### Exercise aim
Please reproduce the listing word for word. Pictures stay out.

......

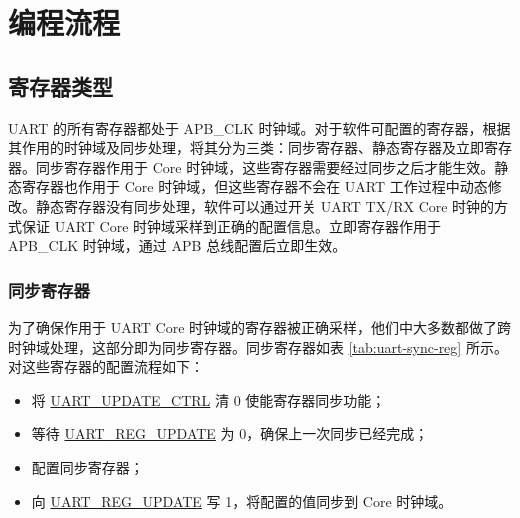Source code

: \documentclass[main\_\_CN.tex]{subfiles}
\begin{document}
\section{编程流程}\label{sec:uart-program}

\subsection{寄存器类型}

UART 的所有寄存器都处于 APB\_CLK 时钟域。对于软件可配置的寄存器，根据其作用的时钟域及同步处理，将其分为三类：同步寄存器、静态寄存器及立即寄存器。同步寄存器作用于 Core 时钟域，这些寄存器需要经过同步之后才能生效。静态寄存器也作用于 Core 时钟域，但这些寄存器不会在 UART 工作过程中动态修改。静态寄存器没有同步处理，软件可以通过开关 UART TX/RX Core 时钟的方式保证 UART Core 时钟域采样到正确的配置信息。立即寄存器作用于 APB\_CLK 时钟域，通过 APB 总线配置后立即生效。

\subsubsection{同步寄存器}

为了确保作用于 UART Core 时钟域的寄存器被正确采样，他们中大多数都做了跨时钟域处理，这部分即为同步寄存器。同步寄存器如表 \ref{tab:uart-sync-reg} 所示。对这些寄存器的配置流程如下：

\begin{itemize}
    \item 将 \hyperref[fielddesc:UARTUPDATECTRL]{UART\_UPDATE\_CTRL} 清 0 使能寄存器同步功能；
    \item 等待 \hyperref[fielddesc:UARTREGUPDATE]{UART\_REG\_UPDATE} 为 0，确保上一次同步已经完成；
    \item 配置同步寄存器；
    \item 向 \hyperref[fielddesc:UARTREGUPDATE]{UART\_REG\_UPDATE} 写 1，将配置的值同步到 Core 时钟域。
\end{itemize}
\end{document}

......

### Expected answer
Source code

: \documentclass[main\_\_CN.tex]{subfiles}
\begin{document}
\section{编程流程}\label{sec:uart-program}

\subsection{寄存器类型}

UART 的所有寄存器都处于 APB\_CLK 时钟域。对于软件可配置的寄存器，根据其作用的时钟域及同步处理，将其分为三类：同步寄存器、静态寄存器及立即寄存器。同步寄存器作用于 Core 时钟域，这些寄存器需要经过同步之后才能生效。静态寄存器也作用于 Core 时钟域，但这些寄存器不会在 UART 工作过程中动态修改。静态寄存器没有同步处理，软件可以通过开关 UART TX/RX Core 时钟的方式保证 UART Core 时钟域采样到正确的配置信息。立即寄存器作用于 APB\_CLK 时钟域，通过 APB 总线配置后立即生效。

\subsubsection{同步寄存器}

为了确保作用于 UART Core 时钟域的寄存器被正确采样，他们中大多数都做了跨时钟域处理，这部分即为同步寄存器。同步寄存器如表 \ref{tab:uart-sync-reg} 所示。对这些寄存器的配置流程如下：

\begin{itemize}
    \item 将 \hyperref[fielddesc:UARTUPDATECTRL]{UART\_UPDATE\_CTRL} 清 0 使能寄存器同步功能；
    \item 等待 \hyperref[fielddesc:UARTREGUPDATE]{UART\_REG\_UPDATE} 为 0，确保上一次同步已经完成；
    \item 配置同步寄存器；
    \item 向 \hyperref[fielddesc:UARTREGUPDATE]{UART\_REG\_UPDATE} 写 1，将配置的值同步到 Core 时钟域。
\end{itemize}
\end{document}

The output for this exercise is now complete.